## Exercise goal
In the records below, find the line that contains "Aufklebetikett, aufkleistern, aufklingen, aufklinken, aufklopfen" and the line that contains "Tucholsky-Zitat, versehen, Hakenkreuz", then retype exactly those two lines and every line between them.

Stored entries
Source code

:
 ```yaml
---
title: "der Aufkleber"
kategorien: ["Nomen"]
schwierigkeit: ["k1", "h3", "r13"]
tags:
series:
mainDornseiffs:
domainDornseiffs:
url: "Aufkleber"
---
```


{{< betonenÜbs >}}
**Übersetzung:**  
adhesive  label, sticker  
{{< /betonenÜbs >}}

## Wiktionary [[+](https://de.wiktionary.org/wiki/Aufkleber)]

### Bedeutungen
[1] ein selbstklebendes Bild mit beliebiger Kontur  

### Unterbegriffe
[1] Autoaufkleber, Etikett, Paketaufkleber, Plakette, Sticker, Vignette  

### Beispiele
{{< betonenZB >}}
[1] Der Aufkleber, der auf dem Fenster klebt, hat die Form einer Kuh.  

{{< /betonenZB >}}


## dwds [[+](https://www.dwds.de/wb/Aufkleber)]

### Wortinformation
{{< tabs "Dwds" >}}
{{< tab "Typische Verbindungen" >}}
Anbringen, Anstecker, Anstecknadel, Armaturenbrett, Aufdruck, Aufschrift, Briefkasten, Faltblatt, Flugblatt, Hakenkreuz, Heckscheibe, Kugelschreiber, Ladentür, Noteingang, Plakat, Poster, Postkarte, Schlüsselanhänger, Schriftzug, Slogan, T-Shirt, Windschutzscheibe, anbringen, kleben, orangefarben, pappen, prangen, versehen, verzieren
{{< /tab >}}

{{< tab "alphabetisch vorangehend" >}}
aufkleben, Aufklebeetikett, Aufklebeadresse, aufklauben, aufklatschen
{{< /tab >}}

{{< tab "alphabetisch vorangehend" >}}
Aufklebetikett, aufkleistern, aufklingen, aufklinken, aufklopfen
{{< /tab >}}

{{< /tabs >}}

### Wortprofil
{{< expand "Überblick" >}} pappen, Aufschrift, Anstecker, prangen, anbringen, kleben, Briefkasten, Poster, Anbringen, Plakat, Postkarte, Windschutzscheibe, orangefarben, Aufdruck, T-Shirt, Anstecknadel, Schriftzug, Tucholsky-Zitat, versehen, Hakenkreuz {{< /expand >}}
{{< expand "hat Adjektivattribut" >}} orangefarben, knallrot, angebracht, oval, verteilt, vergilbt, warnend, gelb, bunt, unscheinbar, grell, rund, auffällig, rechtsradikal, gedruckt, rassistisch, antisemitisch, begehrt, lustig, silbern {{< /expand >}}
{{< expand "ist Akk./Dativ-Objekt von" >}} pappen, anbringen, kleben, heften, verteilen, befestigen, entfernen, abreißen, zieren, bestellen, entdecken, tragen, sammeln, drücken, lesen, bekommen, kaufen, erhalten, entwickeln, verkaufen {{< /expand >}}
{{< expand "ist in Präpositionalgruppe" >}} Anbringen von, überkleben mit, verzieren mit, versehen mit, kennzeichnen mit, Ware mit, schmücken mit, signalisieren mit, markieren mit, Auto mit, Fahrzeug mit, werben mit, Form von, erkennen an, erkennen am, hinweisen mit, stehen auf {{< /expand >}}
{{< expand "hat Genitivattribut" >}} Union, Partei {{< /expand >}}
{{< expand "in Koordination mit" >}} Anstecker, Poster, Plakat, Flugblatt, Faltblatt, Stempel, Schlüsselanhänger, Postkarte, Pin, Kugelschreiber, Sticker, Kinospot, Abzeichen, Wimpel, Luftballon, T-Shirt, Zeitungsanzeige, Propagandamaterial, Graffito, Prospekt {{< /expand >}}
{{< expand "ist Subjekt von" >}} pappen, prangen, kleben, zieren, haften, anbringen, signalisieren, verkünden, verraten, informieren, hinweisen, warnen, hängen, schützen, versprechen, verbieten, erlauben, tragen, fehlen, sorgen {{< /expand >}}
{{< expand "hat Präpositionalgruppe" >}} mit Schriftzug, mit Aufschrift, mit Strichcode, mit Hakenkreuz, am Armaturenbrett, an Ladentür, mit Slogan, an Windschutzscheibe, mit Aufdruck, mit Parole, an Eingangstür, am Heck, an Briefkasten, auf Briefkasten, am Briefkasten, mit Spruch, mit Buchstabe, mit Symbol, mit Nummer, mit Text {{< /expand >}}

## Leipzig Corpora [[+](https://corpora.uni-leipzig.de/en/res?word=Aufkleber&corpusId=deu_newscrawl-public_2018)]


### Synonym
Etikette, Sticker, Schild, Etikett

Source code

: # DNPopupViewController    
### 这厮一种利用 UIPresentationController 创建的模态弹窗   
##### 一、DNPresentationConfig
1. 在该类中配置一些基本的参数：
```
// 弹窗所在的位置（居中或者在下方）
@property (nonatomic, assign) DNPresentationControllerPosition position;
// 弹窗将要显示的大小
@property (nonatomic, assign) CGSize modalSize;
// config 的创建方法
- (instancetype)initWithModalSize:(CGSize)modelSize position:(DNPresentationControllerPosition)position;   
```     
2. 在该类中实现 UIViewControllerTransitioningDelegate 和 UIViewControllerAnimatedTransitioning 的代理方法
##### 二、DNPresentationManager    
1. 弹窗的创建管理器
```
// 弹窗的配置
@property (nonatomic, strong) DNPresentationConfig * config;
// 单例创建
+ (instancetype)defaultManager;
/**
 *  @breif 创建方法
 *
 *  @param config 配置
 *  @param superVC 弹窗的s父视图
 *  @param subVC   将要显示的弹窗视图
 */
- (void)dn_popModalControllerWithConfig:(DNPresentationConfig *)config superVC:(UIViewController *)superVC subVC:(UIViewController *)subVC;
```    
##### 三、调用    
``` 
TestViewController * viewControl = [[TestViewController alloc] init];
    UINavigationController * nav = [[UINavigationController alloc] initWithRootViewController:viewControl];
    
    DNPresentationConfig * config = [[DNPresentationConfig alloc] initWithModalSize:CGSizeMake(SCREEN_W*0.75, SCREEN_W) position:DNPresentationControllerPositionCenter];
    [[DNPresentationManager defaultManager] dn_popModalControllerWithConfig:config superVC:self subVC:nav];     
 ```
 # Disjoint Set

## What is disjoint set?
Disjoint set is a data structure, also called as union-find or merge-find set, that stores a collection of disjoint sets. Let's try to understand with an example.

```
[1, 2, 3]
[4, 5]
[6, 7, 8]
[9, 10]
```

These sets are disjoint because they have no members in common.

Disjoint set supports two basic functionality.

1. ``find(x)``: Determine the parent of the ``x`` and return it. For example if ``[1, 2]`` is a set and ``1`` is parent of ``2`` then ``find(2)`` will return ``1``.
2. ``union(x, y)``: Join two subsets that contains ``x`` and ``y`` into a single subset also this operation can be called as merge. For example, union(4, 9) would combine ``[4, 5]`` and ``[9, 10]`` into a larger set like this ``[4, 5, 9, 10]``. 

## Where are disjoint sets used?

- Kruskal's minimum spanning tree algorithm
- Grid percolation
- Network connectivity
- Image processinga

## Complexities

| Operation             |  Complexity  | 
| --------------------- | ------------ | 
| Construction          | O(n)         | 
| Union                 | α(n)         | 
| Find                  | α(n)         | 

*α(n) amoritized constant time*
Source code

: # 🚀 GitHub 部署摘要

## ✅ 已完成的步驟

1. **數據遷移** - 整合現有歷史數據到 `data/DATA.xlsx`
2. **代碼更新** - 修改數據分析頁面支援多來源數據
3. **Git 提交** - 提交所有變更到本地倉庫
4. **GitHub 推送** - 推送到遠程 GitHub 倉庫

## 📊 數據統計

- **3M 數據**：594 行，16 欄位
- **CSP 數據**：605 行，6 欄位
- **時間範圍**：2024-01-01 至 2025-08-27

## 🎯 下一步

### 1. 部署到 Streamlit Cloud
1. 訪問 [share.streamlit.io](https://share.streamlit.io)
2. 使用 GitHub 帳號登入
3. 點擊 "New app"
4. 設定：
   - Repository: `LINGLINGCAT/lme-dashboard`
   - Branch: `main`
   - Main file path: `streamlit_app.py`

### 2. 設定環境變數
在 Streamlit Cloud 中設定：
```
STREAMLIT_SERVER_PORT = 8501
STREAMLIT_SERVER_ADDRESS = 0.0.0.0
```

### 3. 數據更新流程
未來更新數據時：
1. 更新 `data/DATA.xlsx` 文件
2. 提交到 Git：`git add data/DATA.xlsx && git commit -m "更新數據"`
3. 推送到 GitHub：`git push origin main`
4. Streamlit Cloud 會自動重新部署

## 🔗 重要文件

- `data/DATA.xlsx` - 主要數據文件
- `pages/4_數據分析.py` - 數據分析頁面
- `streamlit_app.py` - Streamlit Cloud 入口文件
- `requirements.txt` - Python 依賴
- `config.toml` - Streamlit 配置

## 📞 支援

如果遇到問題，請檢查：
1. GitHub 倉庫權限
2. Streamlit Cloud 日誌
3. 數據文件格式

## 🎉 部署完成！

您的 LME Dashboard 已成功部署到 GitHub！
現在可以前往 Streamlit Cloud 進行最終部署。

## Completed exercise
Aufklebetikett, aufkleistern, aufklingen, aufklinken, aufklopfen
{{< /tab >}}

{{< /tabs >}}

### Wortprofil
{{< expand "Überblick" >}} pappen, Aufschrift, Anstecker, prangen, anbringen, kleben, Briefkasten, Poster, Anbringen, Plakat, Postkarte, Windschutzscheibe, orangefarben, Aufdruck, T-Shirt, Anstecknadel, Schriftzug, Tucholsky-Zitat, versehen, Hakenkreuz {{< /expand >}}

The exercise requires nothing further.